What is being asked:
Look through the entries below and count the lines that contain "previous". Reply with that number only.

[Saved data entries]
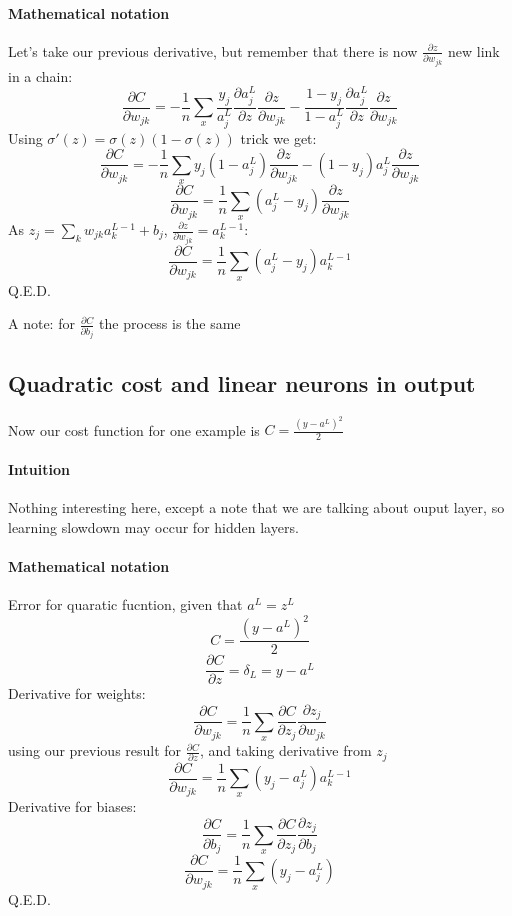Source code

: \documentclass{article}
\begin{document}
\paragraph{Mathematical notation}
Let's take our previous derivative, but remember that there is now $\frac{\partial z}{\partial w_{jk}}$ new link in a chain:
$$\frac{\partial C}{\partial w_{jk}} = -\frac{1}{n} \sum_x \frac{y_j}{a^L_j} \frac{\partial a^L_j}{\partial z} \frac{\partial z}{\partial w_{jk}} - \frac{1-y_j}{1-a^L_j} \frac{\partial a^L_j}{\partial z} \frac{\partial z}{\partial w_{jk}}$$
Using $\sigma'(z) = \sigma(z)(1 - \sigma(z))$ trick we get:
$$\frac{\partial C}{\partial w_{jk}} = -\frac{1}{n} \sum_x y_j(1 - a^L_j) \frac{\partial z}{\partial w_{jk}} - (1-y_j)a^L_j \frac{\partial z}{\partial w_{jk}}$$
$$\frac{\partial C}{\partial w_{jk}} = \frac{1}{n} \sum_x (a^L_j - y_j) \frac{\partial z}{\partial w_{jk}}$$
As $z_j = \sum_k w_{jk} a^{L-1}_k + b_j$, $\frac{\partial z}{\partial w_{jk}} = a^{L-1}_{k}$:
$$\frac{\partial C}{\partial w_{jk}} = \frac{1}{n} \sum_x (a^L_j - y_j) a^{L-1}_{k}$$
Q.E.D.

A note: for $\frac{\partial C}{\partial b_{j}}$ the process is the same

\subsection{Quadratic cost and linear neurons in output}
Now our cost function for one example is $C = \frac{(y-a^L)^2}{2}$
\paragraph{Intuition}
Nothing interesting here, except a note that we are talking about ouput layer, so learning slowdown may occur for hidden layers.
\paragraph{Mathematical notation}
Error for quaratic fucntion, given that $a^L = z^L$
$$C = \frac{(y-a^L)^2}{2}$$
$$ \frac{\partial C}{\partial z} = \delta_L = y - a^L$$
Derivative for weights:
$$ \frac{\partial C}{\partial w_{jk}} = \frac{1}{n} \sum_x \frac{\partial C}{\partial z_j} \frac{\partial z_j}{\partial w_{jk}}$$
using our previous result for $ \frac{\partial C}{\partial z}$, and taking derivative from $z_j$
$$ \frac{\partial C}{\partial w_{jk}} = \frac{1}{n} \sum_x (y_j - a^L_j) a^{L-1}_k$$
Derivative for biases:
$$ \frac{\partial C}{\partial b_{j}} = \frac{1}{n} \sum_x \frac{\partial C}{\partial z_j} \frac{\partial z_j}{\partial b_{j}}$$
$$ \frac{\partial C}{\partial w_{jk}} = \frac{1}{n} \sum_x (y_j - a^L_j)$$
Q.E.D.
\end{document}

Solution for this problem:
2